The basic modeling process is similar to the traditional supply chain research, as performed Ji et al. [7], Cao et al. [23] and Jing et al. [38], among others. The manufacturer $M$ manufactures products with production cost $c$ and sells them to retailer $R$ at wholesale price $w$ (decision variable). The retailer’s order quantity is $q$ (decision variable). He or she sells the products to the consumer market with retail price $p$, and the salvage value of unsold products is $s$.

Similar to Ji et al. [5], Xu et al. [10], Xu et al. [11], Du et al. [14], Xia et al. [16], Wang et al. [17], Wang et al. [22], and Cao et al. [23], the cap-and-trade regulation is used to limit carbon emissions. The manufacturer has initial carbon quotas $e_g$ according to its historical emission data, buys carbon quotas from the carbon trading market when its carbon emissions exceed the “cap”, and sells carbon quotas to the trading market if it has a surplus. The carbon trading price is $t$. The carbon emissions per unit product is $e_0$. To reduce carbon emissions, the manufacturer invests a fixed R&D cost $g_M=0.5k_M{e}_{}^2$ [5,10,16,17] and unit cost per product $c_M$ to employ low-carbon technologies (Mode $M$). Among these costs, the R&D cost $g_M$ consists of cash investment and effort investment [41], and the cash investment proportional of $g_M$ is $\beta$. The carbon emission reduction per unit product is $e$. However, the manufacturer can also outsource the carbon emission reduction directly to ESCO $E$ (Mode E) or retailer $R$ (Mode R) [6,7,8]. The investment costs in Modes E and R are $0.5k_E{e}_{}^2+c_{E}eq$ and $0.5k_R{e}_{}^2+c_{R}eq$, respectively. The carbon trading price among the manufacturer, the retailer, and ESCO is $b$. In addition, since the ESCO is more professional than the manufacturer and the retailer in carbon emission reduction R&D, the emission reduction cost in mode E is the lowest. That is, $k_R\ge k_M\ge k_E$ and $t>b>c_R\ge c_M\ge c_E$ are established.

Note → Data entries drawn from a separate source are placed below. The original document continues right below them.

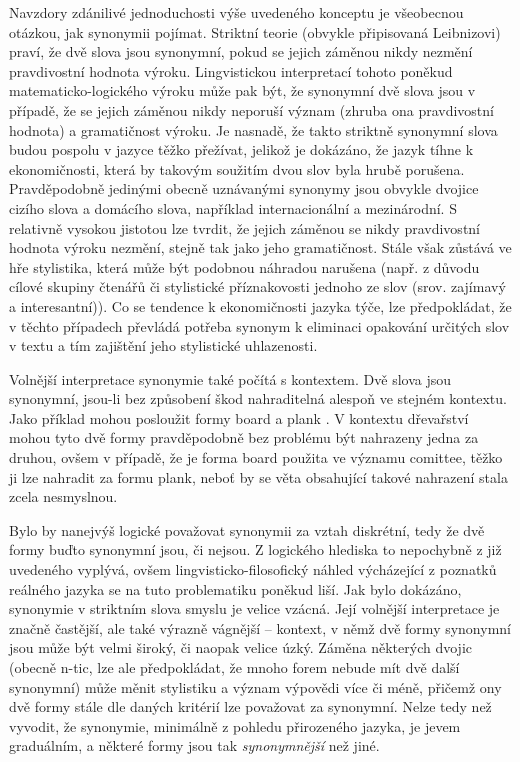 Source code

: \documentclass[a4paper, 11pt, oneside]{book}
\newcommand{\td}[2][]{
	{\todo[size=\footnotesize]{#2}}
}
\newcommand\ex{\textsf}
\begin{document}
					Navzdory zdánilivé jednoduchosti výše uvedeného konceptu je všeobecnou otázkou, jak synonymii pojímat. Striktní teorie (obvykle připisovaná Leibnizovi) praví, že dvě slova jsou synonymní, pokud se jejich záměnou nikdy nezmění pravdivostní hodnota výroku. Lingvistickou interpretací tohoto poněkud matematicko-logického výroku může pak být, že synonymní dvě slova jsou v případě, že se jejich záměnou nikdy neporuší význam (zhruba ona pravdivostní hodnota) a gramatičnost výroku. Je nasnadě, že takto striktně synonymní slova budou pospolu v jazyce těžko přežívat, jelikož je dokázáno, že jazyk tíhne k ekonomičnosti, která by takovým soužitím dvou slov byla hrubě porušena. Pravděpodobně jedinými obecně uznávanými synonymy jsou obvykle dvojice cizího slova a domácího slova, například \ex{internacionální} a \ex{mezinárodní}. S relativně vysokou jistotou lze tvrdit, že jejich záměnou se nikdy pravdivostní hodnota výroku nezmění, stejně tak jako jeho gramatičnost. Stále však zůstává ve hře stylistika, která může být podobnou náhradou narušena (např. z důvodu cílové skupiny čtenářů či stylistické příznakovosti jednoho ze slov (srov. \ex{zajímavý} a \ex{interesantní})). Co se tendence k ekonomičnosti jazyka týče, lze předpokládat, že v těchto případech převládá potřeba synonym k eliminaci opakování určitých slov v textu a tím zajištění jeho stylistické uhlazenosti. 

					Volnější interpretace synonymie také počítá s kontextem. Dvě slova jsou synonymní, jsou-li bez způsobení škod nahraditelná alespoň ve stejném kontextu. Jako příklad mohou posloužit formy \ex{board} a \ex{plank}\td{najit ceske priklady}. V kontextu dřevařství mohou tyto dvě formy pravděpodobně bez problému být nahrazeny jedna za druhou, ovšem v případě, že je forma \ex{board} použita ve významu \ex{comittee}, těžko ji lze nahradit za formu \ex{plank}, neboť by se věta obsahující takové nahrazení stala zcela nesmyslnou.

					Bylo by nanejvýš logické považovat synonymii za vztah diskrétní, tedy že dvě formy buďto synonymní jsou, či nejsou. Z logického hlediska to nepochybně z již uvedeného vyplývá, ovšem lingvisticko-filosofický náhled výcházející z poznatků reálného jazyka se na tuto problematiku poněkud liší. Jak bylo dokázáno, synonymie v striktním slova smyslu je velice vzácná. Její volnější interpretace je značně častější, ale také výrazně vágnější -- kontext, v němž dvě formy synonymní jsou může být velmi široký, či naopak velice úzký. Záměna některých dvojic (obecně n-tic, lze ale předpokládat, že mnoho forem nebude mít dvě další synonymní) může měnit stylistiku a význam výpovědi více či méně, přičemž ony dvě formy stále dle daných kritérií lze považovat za synonymní. Nelze tedy než vyvodit, že synonymie, minimálně z pohledu přirozeného jazyka, je jevem graduálním, a některé formy jsou tak \textit{synonymnější} než jiné.
\end{document}
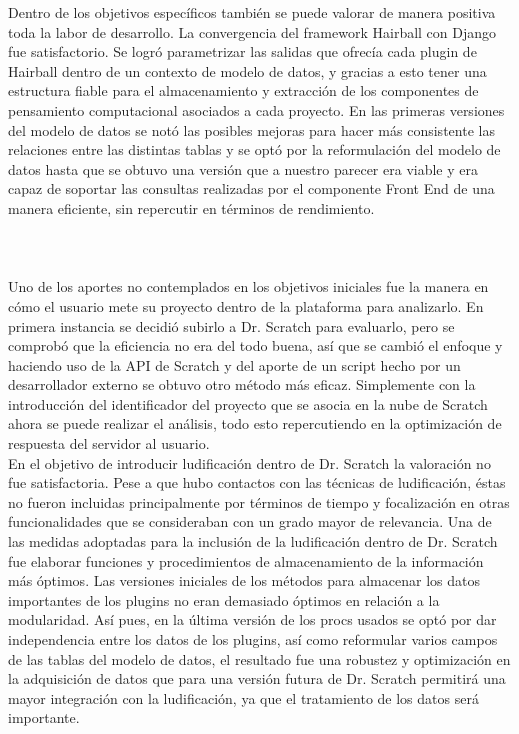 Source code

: \documentclass[a4paper, 12pt]{book}
\begin{document}
Dentro de los objetivos específicos también se puede valorar de manera
positiva toda la labor de desarrollo. La convergencia del framework
Hairball con Django fue satisfactorio. Se logró parametrizar las salidas
que ofrecía cada plugin de Hairball dentro de un contexto de modelo de
datos, y gracias a esto tener una estructura fiable para el almacenamiento
y extracción de los componentes de pensamiento computacional asociados
a cada proyecto. En las primeras versiones del modelo de datos se notó
las posibles mejoras para hacer más consistente las relaciones entre las
distintas tablas y se optó por la reformulación del modelo de datos hasta
que se obtuvo una versión que a nuestro parecer era viable y era capaz
de soportar las consultas realizadas por el componente Front End de una
manera eficiente, sin repercutir en términos de rendimiento. \\ \\ \\ \\

Uno de los aportes no contemplados en los objetivos iniciales fue la
manera en cómo el usuario mete su proyecto dentro de la plataforma
para analizarlo. En primera instancia se decidió subirlo a Dr. Scratch
para evaluarlo, pero se comprobó que la eficiencia no era del todo
buena, así que se cambió el enfoque y haciendo uso de la API de Scratch
y del aporte de un script hecho por un desarrollador externo se 
obtuvo otro método más eficaz. Simplemente con la introducción del 
identificador del proyecto que se asocia en la nube de Scratch ahora
se puede realizar el análisis, todo esto repercutiendo en la optimización 
de respuesta del servidor al usuario. \\

En el objetivo de introducir ludificación dentro de Dr. Scratch la 
valoración no fue satisfactoria. Pese a que hubo contactos con las 
técnicas de ludificación, éstas no fueron incluidas principalmente 
por términos de tiempo y focalización en otras funcionalidades que 
se consideraban con un grado mayor de relevancia. Una de las medidas
adoptadas para la inclusión de la ludificación dentro de Dr. Scratch
fue elaborar funciones y procedimientos de almacenamiento de la 
información más óptimos. Las versiones iniciales de los métodos para 
almacenar los datos importantes de los plugins no eran demasiado 
óptimos en relación a la modularidad. Así pues, en la última versión
de los procs usados se optó por dar independencia entre los datos de 
los plugins, así como reformular varios campos de las tablas del
modelo de datos, el resultado fue una robustez y optimización en la
adquisición de datos que para una versión futura de Dr. Scratch 
permitirá una mayor integración con la ludificación, ya que el 
tratamiento de los datos será importante. \\ \\
\end{document}
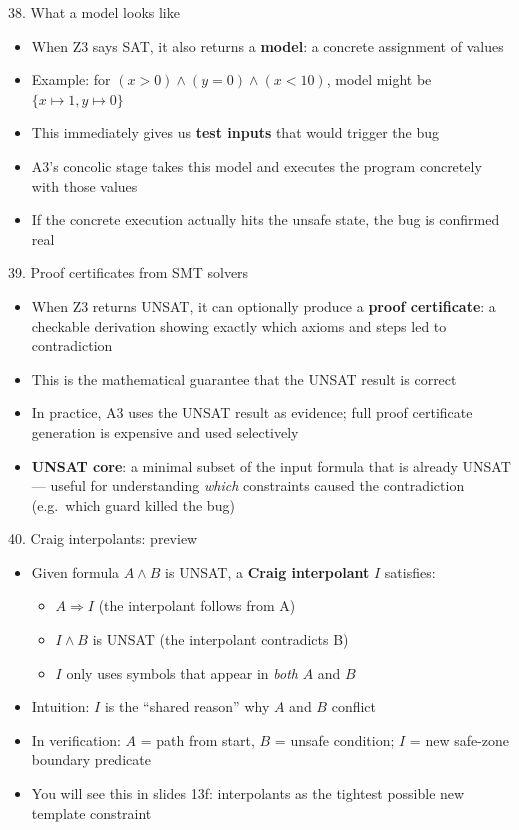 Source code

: \documentclass[aspectratio=169]{beamer}
\begin{document}
\begin{frame}{38. What a model looks like}
\begin{itemize}
  \item When Z3 says SAT, it also returns a \textbf{model}: a concrete assignment of values
  \item Example: for \((x > 0) \wedge (y = 0) \wedge (x < 10)\), model might be \(\{x \mapsto 1, y \mapsto 0\}\)
  \item This immediately gives us \textbf{test inputs} that would trigger the bug
  \item A3's concolic stage takes this model and executes the program concretely with those values
  \item If the concrete execution actually hits the unsafe state, the bug is confirmed real
\end{itemize}
\end{frame}

\begin{frame}{39. Proof certificates from SMT solvers}
\begin{itemize}
  \item When Z3 returns UNSAT, it can optionally produce a \textbf{proof certificate}: a checkable
    derivation showing exactly which axioms and steps led to contradiction
  \item This is the mathematical guarantee that the UNSAT result is correct
  \item In practice, A3 uses the UNSAT result as evidence; full proof certificate generation is
    expensive and used selectively
  \item \textbf{UNSAT core}: a minimal subset of the input formula that is already UNSAT
    --- useful for understanding \emph{which} constraints caused the contradiction (e.g.\ which guard killed the bug)
\end{itemize}
\end{frame}

\begin{frame}{40. Craig interpolants: preview}
\begin{itemize}
  \item Given formula \(A \wedge B\) is UNSAT, a \textbf{Craig interpolant} \(I\) satisfies:
    \begin{itemize}
      \item \(A \Rightarrow I\) (the interpolant follows from A)
      \item \(I \wedge B\) is UNSAT (the interpolant contradicts B)
      \item \(I\) only uses symbols that appear in \emph{both} \(A\) and \(B\)
    \end{itemize}
  \item Intuition: \(I\) is the ``shared reason'' why \(A\) and \(B\) conflict
  \item In verification: \(A\) = path from start, \(B\) = unsafe condition; \(I\) = new safe-zone boundary predicate
  \item You will see this in slides 13f: interpolants as the tightest possible new template constraint
\end{itemize}
\end{frame}
\end{document}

Some consumers are low-carbon consumers; their low-carbon perception degree is $a$. These consumers’ amount is $ae$ [5,10,16,17]. The remaining consumers’ amount $X$ is uncertain, obeying probability distribution with CDF $\mathrm{F}(\mathrm{X})$, PDF $f(X)$, and IFR $H(X)=\frac{f(X)}{\overline{F}(X)}$. The linear demand functions, which are used by Ji et al. [5], Xia et al. [16], and Wang et al. [17], are inherited in this paper. That is, the total amount of market demand $D=ae+X$.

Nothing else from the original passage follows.